No matter how good a shape your lawn is in, you may find it necessary to seed it to fill in bare spots or create a thicker, healthier lawn. Lawns grow thin over time due to a number of factors but can usually be repaired or filled-in easily. Some extreme cases require more drastic solutions but these are very rare.
Spot Seeding and Over-Seeding
The method you use depends on the current condition of the lawn. There are three basic things to consider when deciding how to seed the lawn:
- Always use good quality seed. If you buy seed that’s twice as expensive but only need to use half what you would of a lower-quality brand, it’s still a better value.
- Provide good soil contact. The soil should be raked and tilled before seeding, even in small spots.
- The seed needs to remain well-watered. If it isn’t, it won’t germinate.
Spot seeding is an easy repair for small barren areas. Be sure you provide a well-tilled bed for seed to germinate and cover lightly with tamped-down soil. Over-Seeding is the application of seed over a wide area. Remove excess thatch and provide good soil contact for the seed, but you will not rake or till when over-seeding. The point here is to “thicken up” the lawn and grow new grass amid the existing. Things will need to be kept amply moist so you might want to consider using a lawn sprinkler for this purpose.
The timing for seeding is also important. Grass can be seeded and grown anytime but it will require more effort and maintenance in spring and summer due to the heat and ongoing need for water. For this reason, it is recommended that spot seeding is performed in the spring and over-seeding in late fall, after all leaves have been raked.

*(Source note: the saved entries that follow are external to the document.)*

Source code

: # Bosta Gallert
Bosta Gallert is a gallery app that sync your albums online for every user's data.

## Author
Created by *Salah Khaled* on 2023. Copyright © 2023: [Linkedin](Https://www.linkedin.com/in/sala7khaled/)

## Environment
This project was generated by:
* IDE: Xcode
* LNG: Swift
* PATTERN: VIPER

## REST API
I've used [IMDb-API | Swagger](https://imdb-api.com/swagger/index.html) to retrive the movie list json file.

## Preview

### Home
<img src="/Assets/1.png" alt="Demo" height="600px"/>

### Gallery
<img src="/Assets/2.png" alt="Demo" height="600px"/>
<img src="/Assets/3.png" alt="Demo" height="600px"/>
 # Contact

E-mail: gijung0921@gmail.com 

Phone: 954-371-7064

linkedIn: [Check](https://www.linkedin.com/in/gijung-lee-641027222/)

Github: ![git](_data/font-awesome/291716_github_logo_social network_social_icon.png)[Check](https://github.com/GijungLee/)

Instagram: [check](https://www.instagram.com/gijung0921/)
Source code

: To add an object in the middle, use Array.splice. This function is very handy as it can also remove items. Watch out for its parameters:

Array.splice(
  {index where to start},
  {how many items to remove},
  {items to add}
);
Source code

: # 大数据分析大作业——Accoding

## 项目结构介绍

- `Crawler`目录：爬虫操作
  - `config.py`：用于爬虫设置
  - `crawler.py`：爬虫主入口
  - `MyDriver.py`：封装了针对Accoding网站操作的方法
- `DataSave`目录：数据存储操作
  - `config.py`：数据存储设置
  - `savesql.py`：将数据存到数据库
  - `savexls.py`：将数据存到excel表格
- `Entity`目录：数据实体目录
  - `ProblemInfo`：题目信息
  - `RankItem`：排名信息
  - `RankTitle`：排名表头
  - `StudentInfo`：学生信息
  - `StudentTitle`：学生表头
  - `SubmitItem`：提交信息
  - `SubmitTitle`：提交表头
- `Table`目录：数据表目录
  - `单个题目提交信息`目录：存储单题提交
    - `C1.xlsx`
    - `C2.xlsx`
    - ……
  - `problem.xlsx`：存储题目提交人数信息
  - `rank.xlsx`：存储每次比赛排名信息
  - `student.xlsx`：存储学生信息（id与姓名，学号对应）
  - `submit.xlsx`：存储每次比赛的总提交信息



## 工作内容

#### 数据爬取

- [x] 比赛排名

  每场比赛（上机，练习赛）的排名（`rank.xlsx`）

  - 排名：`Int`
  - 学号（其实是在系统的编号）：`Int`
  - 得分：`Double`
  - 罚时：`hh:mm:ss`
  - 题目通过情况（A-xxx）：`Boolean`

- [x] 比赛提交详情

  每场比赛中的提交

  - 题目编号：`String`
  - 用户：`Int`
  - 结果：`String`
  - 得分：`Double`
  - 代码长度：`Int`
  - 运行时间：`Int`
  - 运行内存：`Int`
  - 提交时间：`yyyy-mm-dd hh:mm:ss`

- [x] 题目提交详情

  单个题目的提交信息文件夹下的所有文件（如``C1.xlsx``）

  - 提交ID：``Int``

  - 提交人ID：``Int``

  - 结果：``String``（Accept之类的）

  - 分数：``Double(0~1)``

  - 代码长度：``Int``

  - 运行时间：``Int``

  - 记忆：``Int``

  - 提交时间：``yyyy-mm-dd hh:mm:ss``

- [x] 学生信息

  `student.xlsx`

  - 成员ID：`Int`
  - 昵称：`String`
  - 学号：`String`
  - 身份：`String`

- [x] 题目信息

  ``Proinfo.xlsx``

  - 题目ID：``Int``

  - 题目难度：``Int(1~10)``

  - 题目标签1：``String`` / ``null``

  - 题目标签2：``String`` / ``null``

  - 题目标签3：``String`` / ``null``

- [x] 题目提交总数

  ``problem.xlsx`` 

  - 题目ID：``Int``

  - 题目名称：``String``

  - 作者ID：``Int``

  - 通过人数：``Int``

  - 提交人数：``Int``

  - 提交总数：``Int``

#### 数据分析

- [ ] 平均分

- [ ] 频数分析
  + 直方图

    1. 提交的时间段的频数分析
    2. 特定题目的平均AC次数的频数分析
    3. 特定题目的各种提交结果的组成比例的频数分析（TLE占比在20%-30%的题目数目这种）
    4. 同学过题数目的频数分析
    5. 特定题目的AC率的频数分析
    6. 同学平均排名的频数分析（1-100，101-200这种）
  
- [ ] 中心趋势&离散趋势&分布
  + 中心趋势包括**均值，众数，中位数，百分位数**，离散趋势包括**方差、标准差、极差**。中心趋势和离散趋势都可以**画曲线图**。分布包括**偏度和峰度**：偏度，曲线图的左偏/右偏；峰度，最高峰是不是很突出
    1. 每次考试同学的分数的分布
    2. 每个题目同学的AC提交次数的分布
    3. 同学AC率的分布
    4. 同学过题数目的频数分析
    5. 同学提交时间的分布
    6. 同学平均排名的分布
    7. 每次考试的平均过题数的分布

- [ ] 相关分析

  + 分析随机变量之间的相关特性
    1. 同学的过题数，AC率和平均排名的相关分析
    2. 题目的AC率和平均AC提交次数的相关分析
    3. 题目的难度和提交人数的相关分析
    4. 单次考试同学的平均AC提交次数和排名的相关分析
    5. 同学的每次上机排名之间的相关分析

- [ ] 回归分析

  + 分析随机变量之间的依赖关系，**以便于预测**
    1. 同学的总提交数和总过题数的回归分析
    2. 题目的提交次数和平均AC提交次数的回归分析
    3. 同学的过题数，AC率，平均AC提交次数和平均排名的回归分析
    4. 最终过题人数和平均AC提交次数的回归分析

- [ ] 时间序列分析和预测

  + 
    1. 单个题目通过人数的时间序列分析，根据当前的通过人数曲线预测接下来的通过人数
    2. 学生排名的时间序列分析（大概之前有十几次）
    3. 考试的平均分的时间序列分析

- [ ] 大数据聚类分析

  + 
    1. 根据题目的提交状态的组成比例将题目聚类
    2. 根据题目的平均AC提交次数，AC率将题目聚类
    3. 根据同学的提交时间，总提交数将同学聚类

Sodding involves growing a brand new lawn using pre-grown turf over fresh soil. This should only be done when starting a new lawn or when an existing lawn has become too damaged to repair by any other method. The basic process looks like this:
- Turn and till the soil, removing all roots and weeds
- Apply a layer of fertilizer, then a layer of compost
- Re-till the soil to mix in the nutrients
- Level the soil with a rake
- Working from the outside in, lay your sod strip by strip, cutting to fit and seal gaps
- Make sure each strip of sod is level. Fill in with topsoil, if needed
- Use a water-filled roller roller to press the new sod into place (you can rent these at garden centers and through landscaping supply stores)
- Water every day for several weeks. Try not to walk on the lawn until the roots are set.
Using any of these methods will yield a vibrant, healthy lawn that will flourish for years to come with proper care.